Recent actions by leaders at two federal agencies at the forefront of the U.S. response to the covid-19 pandemic are deeply concerning. Officials at the Centers for Disease Control and Prevention and the commissioner of the Food and Drug Administration have acted this week in ways that appear to abandon or misrepresent available evidence, to the detriment of our nation's efforts to fight this deadly disease.
On Monday, the CDC modified its guidelines for covid-19 testing to state that most people who do not have symptoms do not need to get tested, even if they have been exposed to the virus. The revised guidelines include exceptions for vulnerable people, health-care providers, and residents of states with stricter guidelines. Previously, the agency recommended that everyone, whether symptomatic or not, seek testing after coming in close contact with a person infected with covid-19.
How does this change line up with what we know about the disease? By the CDC's own estimate, up to 40 percent of people infected with the virus that causes covid-19 never develop any symptoms. We know that people who are infected but asymptomatic can be infectious. The virus spreads through contact, so there is no scientific justification for advising anyone who has been in contact with an infected person that getting tested is unnecessary because of the absence of symptoms.
Reducing testing will have serious consequences. If asymptomatic people with covid-19 do not get tested, they will not know to self-isolate, which will lead to more spread. Less testing will lead to less effective contact tracing, and consequently, less effective mitigation of its immediate and long-term impacts on Americans. And many may misinterpret the change in the CDC's guidelines to mean that asymptomatic people cannot spread the disease, which will lead to reduced adherence to safety precautions. If Arkansans follow these new guidelines, much of our investment as a state in contact tracing will be wasted.
The CDC has said states can recommend testing for asymptomatic people, and thankfully, Gov. Asa Hutchinson has said Arkansas will continue to make that recommendation. But this action by the CDC appears to be either an abdication of any attempt to have a national strategy to track the spread of this virus or, alternatively, an admission of failure to have a national plan to make adequate testing available.
News agencies have reported that according to unnamed federal health officials, the change was made under political pressure from the administration of a president who has said publicly, and reiterated, that he would like to see less testing done. The CDC has denied the charge, but at this writing I have not seen a scientific justification provided by the agency.
The explanation of the revision on the agency's website is not much help: "Diagnostic testing categories have been edited to focus on testing considerations and actions to be taken by individuals undergoing testing." That sentence should be studied in English classes as a lesson in obfuscation.
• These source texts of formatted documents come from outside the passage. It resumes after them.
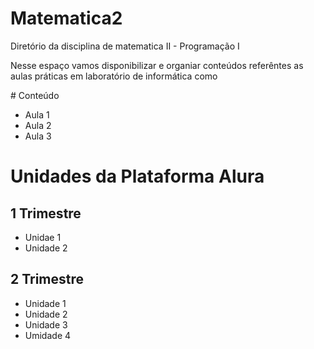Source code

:# Matematica2
<p>Diretório da disciplina de matematica II - Programação I</P>
<P>Nesse espaço vamos disponibilizar e organiar conteúdos referêntes as aulas práticas em laboratório de informática como</P>
# Conteúdo

  - Aula 1
  - Aula 2
  - Aula 3

# Unidades da Plataforma Alura
## 1 Trimestre
  - Unidae 1
  - Unidade 2

## 2 Trimestre
  - Unidade 1
  - Unidade 2
  - Unidade 3
  - Umidade 4 
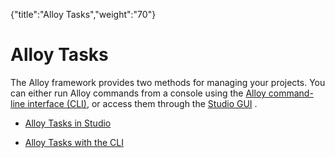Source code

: {"title":"Alloy Tasks","weight":"70"} 

# Alloy Tasks

The Alloy framework provides two methods for managing your projects. You can either run Alloy commands from a console using the [Alloy command-line interface (CLI)](/docs/appc/Alloy_Framework/Alloy_Guide/Alloy_Tasks/Alloy_Tasks_with_the_CLI/), or access them through the [Studio GUI](/docs/appc/Alloy_Framework/Alloy_Guide/Alloy_Tasks/Alloy_Tasks_in_Studio/) .

*   [Alloy Tasks in Studio](/docs/appc/Alloy_Framework/Alloy_Guide/Alloy_Tasks/Alloy_Tasks_in_Studio/)
    
*   [Alloy Tasks with the CLI](/docs/appc/Alloy_Framework/Alloy_Guide/Alloy_Tasks/Alloy_Tasks_with_the_CLI/)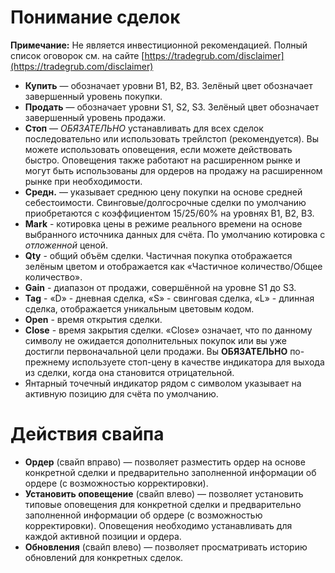 # **Понимание сделок**

**Примечание:** Не является инвестиционной рекомендацией. Полный список оговорок см. на сайте [https://tradegrub.com/disclaimer](https://tradegrub.com/disclaimer)

- **Купить** — обозначает уровни B1, B2, B3. Зелёный цвет обозначает завершенный уровень покупки.
- **Продать** — обозначает уровни S1, S2, S3. Зелёный цвет обозначает завершенный уровень продажи.
- **Стоп** — *ОБЯЗАТЕЛЬНО* устанавливать для всех сделок последовательно или использовать трейлстоп (рекомендуется). Вы можете использовать оповещения, если можете действовать быстро. Оповещения также работают на расширенном рынке и могут быть использованы для ордеров на продажу на расширенном рынке при необходимости.
- **Средн.** — указывает среднюю цену покупки на основе средней себестоимости. Свинговые/долгосрочные сделки по умолчанию приобретаются с коэффициентом 15/25/60% на уровнях B1, B2, B3.
- **Mark** - котировка цены в режиме реального времени на основе выбранного источника данных для счёта. По умолчанию котировка с *отложенной* ценой.
- **Qty** - общий объём сделки. Частичная покупка отображается зелёным цветом и отображается как «Частичное количество/Общее количество».
- **Gain** - диапазон от продажи, совершённой на уровне S1 до S3.
- **Tag** - «D» - дневная сделка, «S» - свинговая сделка, «L» - длинная сделка, отображается уникальным цветовым кодом.
- **Open** - время открытия сделки.
- **Close** - время закрытия сделки. «Close» означает, что по данному символу не ожидается дополнительных покупок или вы уже достигли первоначальной цели продажи. Вы **ОБЯЗАТЕЛЬНО** по-прежнему используете стоп-цену в качестве индикатора для выхода из сделки, когда она становится отрицательной.
- Янтарный точечный индикатор рядом с символом указывает на активную позицию для счёта по умолчанию.

# Действия свайпа
- **Ордер** (свайп вправо) — позволяет разместить ордер на основе конкретной сделки и предварительно заполненной информации об ордере (с возможностью корректировки).
- **Установить оповещение** (свайп влево) — позволяет установить типовые оповещения для конкретной сделки и предварительно заполненной информации об ордере (с возможностью корректировки). Оповещения необходимо устанавливать для каждой активной позиции и ордера.
- **Обновления** (свайп влево) — позволяет просматривать историю обновлений для конкретных сделок.

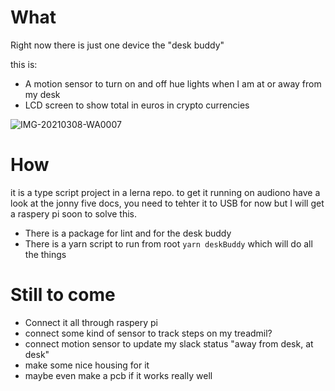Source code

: # What

Right now there is just one device the "desk buddy"

this is:

- A motion sensor to turn on and off hue lights when I am at or away from my desk
- LCD screen to show total in euros in crypto currencies

![IMG-20210308-WA0007](https://user-images.githubusercontent.com/1426390/110394947-94bae900-806d-11eb-969b-5eaa62335afb.jpg)

# How

it is a type script project in a lerna repo. to get it running on audiono have a look at the jonny five docs, you need to tehter it to USB for now but I will get a raspery pi soon to solve this.

- There is a package for lint and for the desk buddy 
- There is a yarn script to run from root `yarn deskBuddy` which will do all the things

# Still to come

- Connect it all through raspery pi
- connect some kind of sensor to track steps on my treadmil?
- connect motion sensor to update my slack status "away from desk, at desk"
- make some nice housing for it
- maybe even make a pcb if it works really well
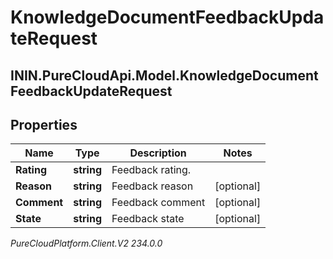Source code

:# KnowledgeDocumentFeedbackUpdateRequest

## ININ.PureCloudApi.Model.KnowledgeDocumentFeedbackUpdateRequest

## Properties

|Name | Type | Description | Notes|
|------------ | ------------- | ------------- | -------------|
| **Rating** | **string** | Feedback rating. | |
| **Reason** | **string** | Feedback reason | [optional] |
| **Comment** | **string** | Feedback comment | [optional] |
| **State** | **string** | Feedback state | [optional] |



_PureCloudPlatform.Client.V2 234.0.0_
Also this week, FDA Commissioner Stephen Hahn said during an event Sunday at the White House with Donald Trump that treating covid-19 patients with convalescent plasma, recently authorized by the agency, would save the lives of 35 percent of people treated. Hahn was referring to findings in an unpublished study that actually found a much smaller reduction in mortality: 3 to 5 percentage points.
Hahn later said he had confused relative risk reduction with absolute risk reduction, but the notion that a person with Hahn's extensive background as a researcher would make such a blunder is, frankly, hard to swallow.
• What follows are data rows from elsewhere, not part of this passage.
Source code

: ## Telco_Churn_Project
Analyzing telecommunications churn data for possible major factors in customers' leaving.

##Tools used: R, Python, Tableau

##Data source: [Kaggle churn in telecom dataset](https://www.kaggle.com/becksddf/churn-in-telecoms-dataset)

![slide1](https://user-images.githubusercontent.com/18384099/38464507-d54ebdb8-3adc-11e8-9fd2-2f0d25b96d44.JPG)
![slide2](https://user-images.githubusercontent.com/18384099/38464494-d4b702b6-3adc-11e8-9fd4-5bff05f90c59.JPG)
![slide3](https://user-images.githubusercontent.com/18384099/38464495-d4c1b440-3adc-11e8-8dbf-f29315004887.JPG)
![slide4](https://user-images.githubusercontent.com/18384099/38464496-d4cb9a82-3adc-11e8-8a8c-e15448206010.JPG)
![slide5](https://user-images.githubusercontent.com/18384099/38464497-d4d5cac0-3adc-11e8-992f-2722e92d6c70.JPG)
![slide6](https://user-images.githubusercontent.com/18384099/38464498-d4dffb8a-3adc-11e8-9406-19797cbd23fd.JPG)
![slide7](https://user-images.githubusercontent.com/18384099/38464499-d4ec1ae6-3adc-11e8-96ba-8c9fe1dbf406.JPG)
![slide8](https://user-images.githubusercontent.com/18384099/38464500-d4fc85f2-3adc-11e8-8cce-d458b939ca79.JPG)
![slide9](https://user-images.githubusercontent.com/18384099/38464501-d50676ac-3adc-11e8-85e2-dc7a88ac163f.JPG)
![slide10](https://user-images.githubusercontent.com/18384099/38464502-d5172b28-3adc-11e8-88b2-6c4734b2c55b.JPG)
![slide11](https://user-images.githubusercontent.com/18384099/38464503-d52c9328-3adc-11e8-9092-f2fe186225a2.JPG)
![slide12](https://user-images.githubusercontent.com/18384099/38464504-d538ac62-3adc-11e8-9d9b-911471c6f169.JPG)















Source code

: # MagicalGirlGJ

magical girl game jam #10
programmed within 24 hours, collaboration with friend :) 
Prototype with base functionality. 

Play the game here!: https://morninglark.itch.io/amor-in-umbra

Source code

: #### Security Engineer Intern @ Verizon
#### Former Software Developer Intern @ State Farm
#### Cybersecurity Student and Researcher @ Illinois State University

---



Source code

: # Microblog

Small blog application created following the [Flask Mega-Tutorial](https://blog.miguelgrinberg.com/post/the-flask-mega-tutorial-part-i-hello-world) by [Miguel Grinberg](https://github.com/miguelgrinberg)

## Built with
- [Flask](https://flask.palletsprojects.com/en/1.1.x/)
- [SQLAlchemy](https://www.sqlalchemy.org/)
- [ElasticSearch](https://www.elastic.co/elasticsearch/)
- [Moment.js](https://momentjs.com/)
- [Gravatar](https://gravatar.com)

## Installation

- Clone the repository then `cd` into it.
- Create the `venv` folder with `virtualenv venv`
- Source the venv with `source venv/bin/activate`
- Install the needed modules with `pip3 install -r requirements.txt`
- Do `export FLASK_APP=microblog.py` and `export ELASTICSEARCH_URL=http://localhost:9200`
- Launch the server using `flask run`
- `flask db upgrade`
The immediate effect of Hahn's misstatement was to create irrational exuberance and allow the Trump administration to take credit for an exaggerated claim of progress in the fight against covid-19. But an important tool in that fight is public understanding; we depend on our government agencies to provide information based on the best available evidence, impervious to the prevailing political winds.
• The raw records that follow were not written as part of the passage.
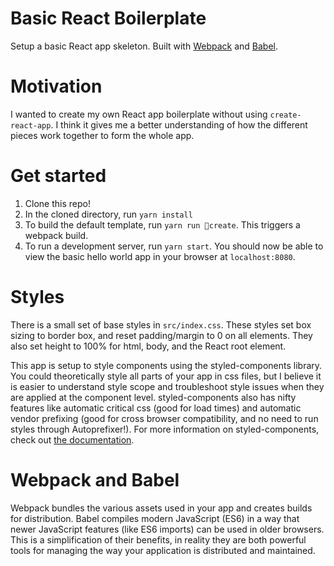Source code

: # Basic React Boilerplate
Setup a basic React app skeleton. Built with [Webpack](https://webpack.js.org/) and [Babel](https://babeljs.io/). 

# Motivation
I wanted to create my own React app boilerplate without using `create-react-app`. I think it gives me a better understanding of how the different pieces work together to form the whole app.

# Get started
1. Clone this repo!
2. In the cloned directory, run `yarn install`
3. To build the default template, run `yarn run 🚡create`. This triggers a webpack build.
4. To run a development server, run `yarn start`. You should now be able to view the basic hello world app in your browser at `localhost:8080`.

# Styles
There is a small set of base styles in `src/index.css`. These styles set box sizing to border box, and reset padding/margin to 0 on all elements. They also set height to 100% for html, body, and the React root element.

This app is setup to style components using the styled-components library. You could theoretically style all parts of your app in css files, but I believe it is easier to understand style scope and troubleshoot style issues when they are applied at the component level. styled-components also has nifty features like automatic critical css (good for load times) and automatic vendor prefixing (good for cross browser compatibility, and no need to run styles through Autoprefixer!). For more information on styled-components, check out [the documentation](https://styled-components.com/docs/basics).

# Webpack and Babel
Webpack bundles the various assets used in your app and creates builds for distribution. Babel compiles modern JavaScript (ES6) in a way that newer JavaScript features (like ES6 imports) can be used in older browsers. This is a simplification of their benefits, in reality they are both powerful tools for managing the way your application is distributed and maintained.

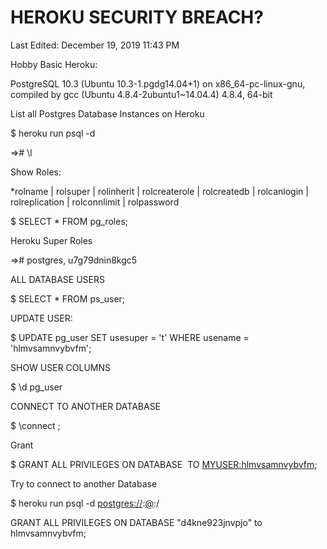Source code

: # HEROKU SECURITY BREACH?

Last Edited: December 19, 2019 11:43 PM

Hobby Basic Heroku:

PostgreSQL 10.3 (Ubuntu 10.3-1.pgdg14.04+1) on x86_64-pc-linux-gnu, compiled by gcc (Ubuntu 4.8.4-2ubuntu1~14.04.4) 4.8.4, 64-bit

List all Postgres Database Instances on Heroku

$ heroku run psql -d <DATABASE URI>

=># \l

Show Roles:

*rolname | rolsuper | rolinherit | rolcreaterole | rolcreatedb | rolcanlogin | rolreplication | rolconnlimit | rolpassword

$ SELECT * FROM pg_roles;

Heroku Super Roles

=># postgres, u7g79dnin8kgc5

ALL DATABASE USERS

$ SELECT * FROM ps_user;

UPDATE USER:

$ UPDATE pg_user SET usesuper = 't' WHERE usename = 'hlmvsamnvybvfm';

SHOW USER COLUMNS

$ \d pg_user

CONNECT TO ANOTHER DATABASE

$ \connect <database>;

Grant

$ GRANT ALL PRIVILEGES ON DATABASE <database-name> TO <MYUSER:hlmvsamnvybvfm>;

Try to connect to another Database

$ heroku run psql -d [postgres://](postgres://ihnnadpcwquohy)<username>:<password>[@](mailto:caf702d2f5f130f0e9dc07b169501701c1c22212b28001eb17de273704750440@ec2-174-129-22-84.compute-1.amazonaws.com)<host>:<port>/<database-name>

GRANT ALL PRIVILEGES ON DATABASE "d4kne923jnvpjo" to hlmvsamnvybvfm;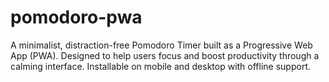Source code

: # pomodoro-pwa
A minimalist, distraction-free Pomodoro Timer built as a Progressive Web App (PWA). Designed to help users focus and boost productivity through a calming interface. Installable on mobile and desktop with offline support.
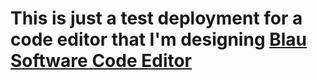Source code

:# This is just a test deployment for a code editor that I'm designing [Blau Software Code Editor](blau-computers.github.io/code-editor)
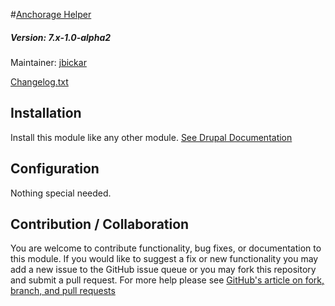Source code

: #[Anchorage Helper](https://github.com/SU-SWS/anchorage_helper)
##### Version: 7.x-1.0-alpha2

Maintainer: [jbickar](https://github.com/jbickar)

[Changelog.txt](CHANGELOG.txt)

Installation
---

Install this module like any other module. [See Drupal Documentation](https://drupal.org/documentation/install/modules-themes/modules-7)

Configuration
---

Nothing special needed.

Contribution / Collaboration
---

You are welcome to contribute functionality, bug fixes, or documentation to this module. If you would like to suggest a fix or new functionality you may add a new issue to the GitHub issue queue or you may fork this repository and submit a pull request. For more help please see [GitHub's article on fork, branch, and pull requests](https://help.github.com/articles/using-pull-requests)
There is no doubt that this pandemic is unprecedented in our time, and we can expect to see, and have seen, missteps in the nation's response. But we are nearly six months into our response, and we know more now.
The recent actions by leaders of the CDC and the FDA threaten to undermine our confidence in these institutions. We need to be able to trust our federal agencies to act in the interests of the health of the American people, not in the interests of anyone's political career.
Joe Thompson, MD, MPH, is president and CEO of the Arkansas Center for Health Improvement and was Arkansas' surgeon general under Govs. Mike Huckabee and Mike Beebe.